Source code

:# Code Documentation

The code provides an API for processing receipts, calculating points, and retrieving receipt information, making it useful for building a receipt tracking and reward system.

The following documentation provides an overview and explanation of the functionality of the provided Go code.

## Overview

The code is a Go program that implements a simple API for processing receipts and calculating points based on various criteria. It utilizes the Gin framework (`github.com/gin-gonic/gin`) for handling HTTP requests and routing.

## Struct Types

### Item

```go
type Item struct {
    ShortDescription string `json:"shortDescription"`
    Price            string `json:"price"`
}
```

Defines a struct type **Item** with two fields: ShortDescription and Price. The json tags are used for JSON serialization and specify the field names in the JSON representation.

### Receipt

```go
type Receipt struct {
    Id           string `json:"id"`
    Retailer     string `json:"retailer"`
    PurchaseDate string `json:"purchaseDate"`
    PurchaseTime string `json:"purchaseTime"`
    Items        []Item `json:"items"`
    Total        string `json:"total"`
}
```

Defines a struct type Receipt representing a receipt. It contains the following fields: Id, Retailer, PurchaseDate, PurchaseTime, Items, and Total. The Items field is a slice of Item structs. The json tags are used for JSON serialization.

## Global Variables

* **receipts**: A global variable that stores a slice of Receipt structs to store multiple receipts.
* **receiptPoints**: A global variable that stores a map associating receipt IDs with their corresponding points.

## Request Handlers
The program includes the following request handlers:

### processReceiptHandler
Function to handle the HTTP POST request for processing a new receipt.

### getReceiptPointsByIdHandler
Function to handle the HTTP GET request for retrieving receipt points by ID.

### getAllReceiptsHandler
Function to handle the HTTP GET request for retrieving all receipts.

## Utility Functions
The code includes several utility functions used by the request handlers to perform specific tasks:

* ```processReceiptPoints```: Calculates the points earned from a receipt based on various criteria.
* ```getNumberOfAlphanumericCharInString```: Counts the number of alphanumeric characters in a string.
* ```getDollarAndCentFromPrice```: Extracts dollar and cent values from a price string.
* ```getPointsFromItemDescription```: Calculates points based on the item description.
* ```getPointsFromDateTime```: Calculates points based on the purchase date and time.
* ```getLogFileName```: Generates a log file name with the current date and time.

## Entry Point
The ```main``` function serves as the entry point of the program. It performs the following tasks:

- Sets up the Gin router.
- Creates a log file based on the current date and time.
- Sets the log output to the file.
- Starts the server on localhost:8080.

------------------------------------------------------------------------

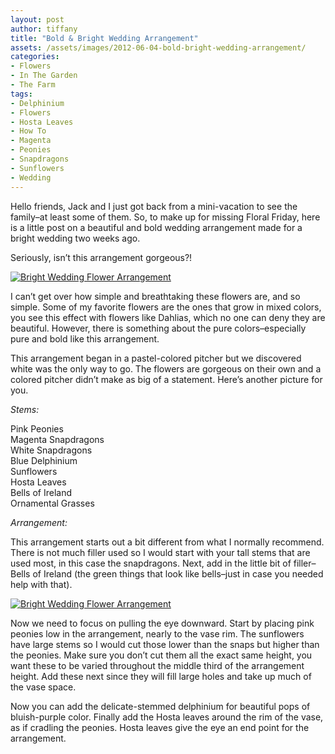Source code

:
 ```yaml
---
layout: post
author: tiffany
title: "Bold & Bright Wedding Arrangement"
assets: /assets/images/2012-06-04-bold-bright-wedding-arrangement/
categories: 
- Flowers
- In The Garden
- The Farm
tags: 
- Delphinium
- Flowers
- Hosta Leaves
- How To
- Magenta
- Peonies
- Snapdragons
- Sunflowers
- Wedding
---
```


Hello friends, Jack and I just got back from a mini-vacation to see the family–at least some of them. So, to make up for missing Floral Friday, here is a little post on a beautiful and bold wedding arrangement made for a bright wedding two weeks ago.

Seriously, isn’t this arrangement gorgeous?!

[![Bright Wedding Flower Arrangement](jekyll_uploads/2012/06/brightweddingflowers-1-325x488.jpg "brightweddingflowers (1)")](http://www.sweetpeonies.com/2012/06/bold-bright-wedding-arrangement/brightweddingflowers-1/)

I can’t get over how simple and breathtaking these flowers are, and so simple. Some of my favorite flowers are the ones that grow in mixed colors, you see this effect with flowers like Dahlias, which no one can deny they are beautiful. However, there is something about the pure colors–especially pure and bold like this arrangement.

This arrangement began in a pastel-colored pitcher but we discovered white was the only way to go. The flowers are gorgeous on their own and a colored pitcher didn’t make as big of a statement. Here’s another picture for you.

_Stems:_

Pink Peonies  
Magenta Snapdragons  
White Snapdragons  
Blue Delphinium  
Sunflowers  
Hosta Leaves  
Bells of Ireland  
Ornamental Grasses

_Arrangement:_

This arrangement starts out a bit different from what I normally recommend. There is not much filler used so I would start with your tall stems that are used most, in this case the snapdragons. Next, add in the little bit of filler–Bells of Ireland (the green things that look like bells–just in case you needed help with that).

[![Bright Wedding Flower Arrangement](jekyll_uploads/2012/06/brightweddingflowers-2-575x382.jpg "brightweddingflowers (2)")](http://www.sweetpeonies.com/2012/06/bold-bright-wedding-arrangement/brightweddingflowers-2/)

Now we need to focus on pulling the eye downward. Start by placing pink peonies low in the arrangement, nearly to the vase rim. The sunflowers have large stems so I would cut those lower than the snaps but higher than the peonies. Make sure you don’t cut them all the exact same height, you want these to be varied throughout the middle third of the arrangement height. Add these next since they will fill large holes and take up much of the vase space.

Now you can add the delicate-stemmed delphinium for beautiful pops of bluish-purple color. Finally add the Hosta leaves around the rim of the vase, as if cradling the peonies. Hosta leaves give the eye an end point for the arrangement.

------------------------------------------------------------------------

[The problem]:
Keeping every character as it is, restate the lines above that run from the line with "Defines a struct type Receipt" through the line with "### getAllReceiptsHandler", both included, and nothing else.

[Response box]:
Defines a struct type Receipt representing a receipt. It contains the following fields: Id, Retailer, PurchaseDate, PurchaseTime, Items, and Total. The Items field is a slice of Item structs. The json tags are used for JSON serialization.

## Global Variables

* **receipts**: A global variable that stores a slice of Receipt structs to store multiple receipts.
* **receiptPoints**: A global variable that stores a map associating receipt IDs with their corresponding points.

## Request Handlers
The program includes the following request handlers:

### processReceiptHandler
Function to handle the HTTP POST request for processing a new receipt.

### getReceiptPointsByIdHandler
Function to handle the HTTP GET request for retrieving receipt points by ID.

### getAllReceiptsHandler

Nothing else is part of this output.